Optimus Chyme: It's a lot harder to be against war than it is to "support the President, support the troops, and be a true-blue American" and simply rubber stamp every cockamamie hegemony-spreading doctrine that's brought to your attention.

Not when all you're doing to be against the war is applauding at a concert when the singer says "Yell if you hate the war!" and putting "BUSH SUCKS! Forward this bulletin if you hate Bush and the war!" on your myspace page.

Hell, I knew that I should have invested in defense stocks the moment Bush II got into office, and I know that I could make a fucking killing writing op-ed pieces for the Heritage folks or any other Scaife-funded thikntank in the country. But I choose not to because it's vile and inhuman.

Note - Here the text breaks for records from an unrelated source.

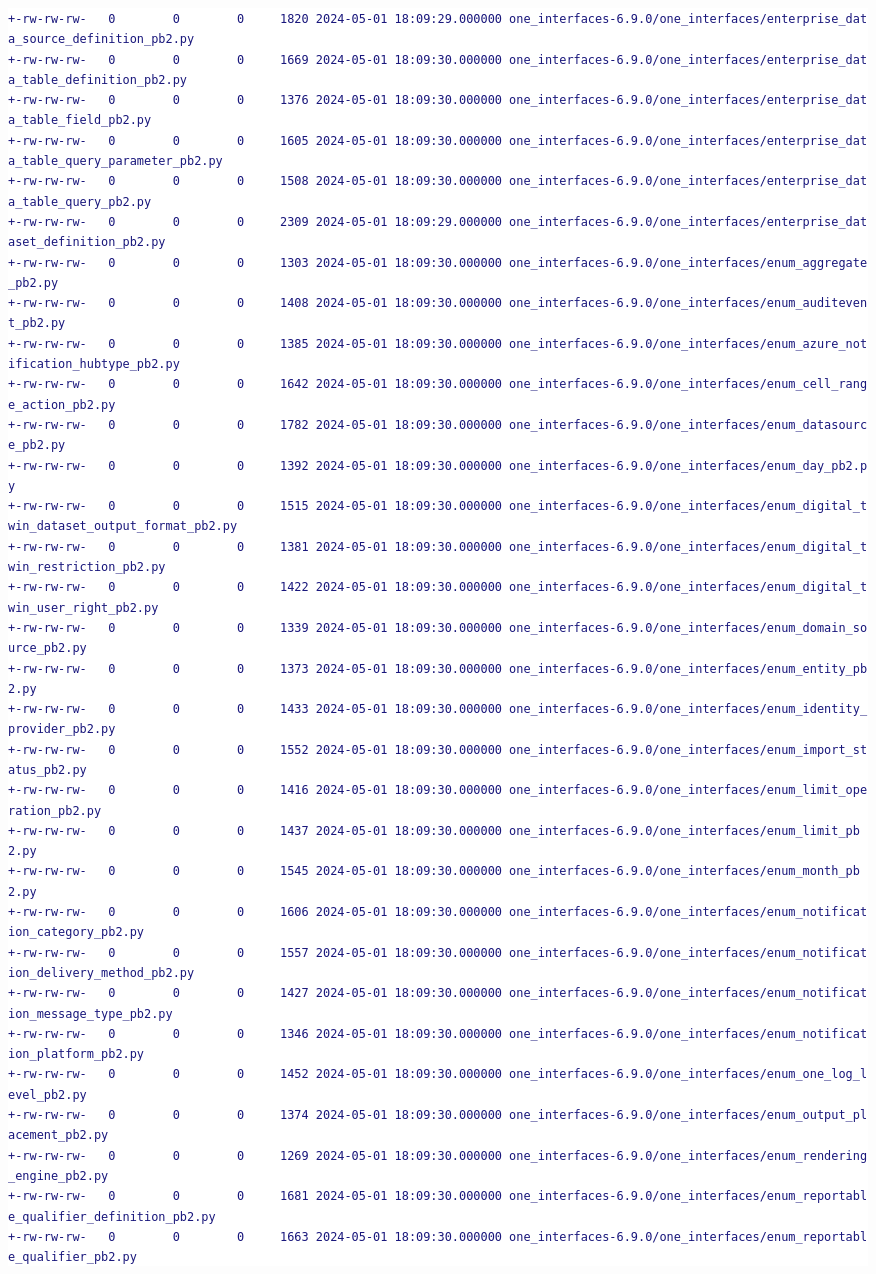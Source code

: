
```diff
+-rw-rw-rw-   0        0        0     1820 2024-05-01 18:09:29.000000 one_interfaces-6.9.0/one_interfaces/enterprise_data_source_definition_pb2.py
+-rw-rw-rw-   0        0        0     1669 2024-05-01 18:09:30.000000 one_interfaces-6.9.0/one_interfaces/enterprise_data_table_definition_pb2.py
+-rw-rw-rw-   0        0        0     1376 2024-05-01 18:09:30.000000 one_interfaces-6.9.0/one_interfaces/enterprise_data_table_field_pb2.py
+-rw-rw-rw-   0        0        0     1605 2024-05-01 18:09:30.000000 one_interfaces-6.9.0/one_interfaces/enterprise_data_table_query_parameter_pb2.py
+-rw-rw-rw-   0        0        0     1508 2024-05-01 18:09:30.000000 one_interfaces-6.9.0/one_interfaces/enterprise_data_table_query_pb2.py
+-rw-rw-rw-   0        0        0     2309 2024-05-01 18:09:29.000000 one_interfaces-6.9.0/one_interfaces/enterprise_dataset_definition_pb2.py
+-rw-rw-rw-   0        0        0     1303 2024-05-01 18:09:30.000000 one_interfaces-6.9.0/one_interfaces/enum_aggregate_pb2.py
+-rw-rw-rw-   0        0        0     1408 2024-05-01 18:09:30.000000 one_interfaces-6.9.0/one_interfaces/enum_auditevent_pb2.py
+-rw-rw-rw-   0        0        0     1385 2024-05-01 18:09:30.000000 one_interfaces-6.9.0/one_interfaces/enum_azure_notification_hubtype_pb2.py
+-rw-rw-rw-   0        0        0     1642 2024-05-01 18:09:30.000000 one_interfaces-6.9.0/one_interfaces/enum_cell_range_action_pb2.py
+-rw-rw-rw-   0        0        0     1782 2024-05-01 18:09:30.000000 one_interfaces-6.9.0/one_interfaces/enum_datasource_pb2.py
+-rw-rw-rw-   0        0        0     1392 2024-05-01 18:09:30.000000 one_interfaces-6.9.0/one_interfaces/enum_day_pb2.py
+-rw-rw-rw-   0        0        0     1515 2024-05-01 18:09:30.000000 one_interfaces-6.9.0/one_interfaces/enum_digital_twin_dataset_output_format_pb2.py
+-rw-rw-rw-   0        0        0     1381 2024-05-01 18:09:30.000000 one_interfaces-6.9.0/one_interfaces/enum_digital_twin_restriction_pb2.py
+-rw-rw-rw-   0        0        0     1422 2024-05-01 18:09:30.000000 one_interfaces-6.9.0/one_interfaces/enum_digital_twin_user_right_pb2.py
+-rw-rw-rw-   0        0        0     1339 2024-05-01 18:09:30.000000 one_interfaces-6.9.0/one_interfaces/enum_domain_source_pb2.py
+-rw-rw-rw-   0        0        0     1373 2024-05-01 18:09:30.000000 one_interfaces-6.9.0/one_interfaces/enum_entity_pb2.py
+-rw-rw-rw-   0        0        0     1433 2024-05-01 18:09:30.000000 one_interfaces-6.9.0/one_interfaces/enum_identity_provider_pb2.py
+-rw-rw-rw-   0        0        0     1552 2024-05-01 18:09:30.000000 one_interfaces-6.9.0/one_interfaces/enum_import_status_pb2.py
+-rw-rw-rw-   0        0        0     1416 2024-05-01 18:09:30.000000 one_interfaces-6.9.0/one_interfaces/enum_limit_operation_pb2.py
+-rw-rw-rw-   0        0        0     1437 2024-05-01 18:09:30.000000 one_interfaces-6.9.0/one_interfaces/enum_limit_pb2.py
+-rw-rw-rw-   0        0        0     1545 2024-05-01 18:09:30.000000 one_interfaces-6.9.0/one_interfaces/enum_month_pb2.py
+-rw-rw-rw-   0        0        0     1606 2024-05-01 18:09:30.000000 one_interfaces-6.9.0/one_interfaces/enum_notification_category_pb2.py
+-rw-rw-rw-   0        0        0     1557 2024-05-01 18:09:30.000000 one_interfaces-6.9.0/one_interfaces/enum_notification_delivery_method_pb2.py
+-rw-rw-rw-   0        0        0     1427 2024-05-01 18:09:30.000000 one_interfaces-6.9.0/one_interfaces/enum_notification_message_type_pb2.py
+-rw-rw-rw-   0        0        0     1346 2024-05-01 18:09:30.000000 one_interfaces-6.9.0/one_interfaces/enum_notification_platform_pb2.py
+-rw-rw-rw-   0        0        0     1452 2024-05-01 18:09:30.000000 one_interfaces-6.9.0/one_interfaces/enum_one_log_level_pb2.py
+-rw-rw-rw-   0        0        0     1374 2024-05-01 18:09:30.000000 one_interfaces-6.9.0/one_interfaces/enum_output_placement_pb2.py
+-rw-rw-rw-   0        0        0     1269 2024-05-01 18:09:30.000000 one_interfaces-6.9.0/one_interfaces/enum_rendering_engine_pb2.py
+-rw-rw-rw-   0        0        0     1681 2024-05-01 18:09:30.000000 one_interfaces-6.9.0/one_interfaces/enum_reportable_qualifier_definition_pb2.py
+-rw-rw-rw-   0        0        0     1663 2024-05-01 18:09:30.000000 one_interfaces-6.9.0/one_interfaces/enum_reportable_qualifier_pb2.py
```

Awesome. Not that the opinion of Joe Nobody Fontbone on the internet means anything, but you're the kind of guy I like, because you obviously have your own moral compass and know how to use it. I probably disagree with you on a lot of the specific details, but you've got something you believe in and it obviously comes from thoughtful consideration and a desire to have the best possible world. I think I've got more in common with you than someone who shares my exact political views because they're fashionable in a particular social circle.

So keep that in mind the next time you demean the people who want to honor our country by pointing out her errors.

I really hope you don't think I am. You'll note I said "Their opinions come from the basis of selfishness (wanting to get stoned and have lots of sex with lots of people) or TOO simple ideals (peace rulez, killing is wrong), and not the place where politically aware, intelligent liberals (or conservatives, or moderates, or ANYONE) get their beliefs: considered thought based on a knowledge of the facts in question." I LIKE having people of many different political beliefs in one country. I wish the two-party system would die a horrible death, so that there could be twenty or thirty parties. However, I want those people to have their political beliefs for good reasons.

I don't demean people who honor our country by pointing out her errors; I demean people who dishonor our country by not caring enough to actually learn enough to vote knowledgeably, or by not having a legitimate basis for their beliefs. I demean people who, as I said, base their political opinions on selfishness or simplistic, stupid, fantasy-world ideals.
posted by Fontbone at 2:49 AM on March 5, 2006


Well, this certainly gives me the last bit of excuse I need to get with the future and drop my already anemic Sunday-only Globe subscription. Bah to Globe.
posted by VulcanMike at 3:06 PM on March 5, 2006


so... based on this guy Kalin MADE UP, Jon Stewart hates America. Wow, talk about a straw-man argument.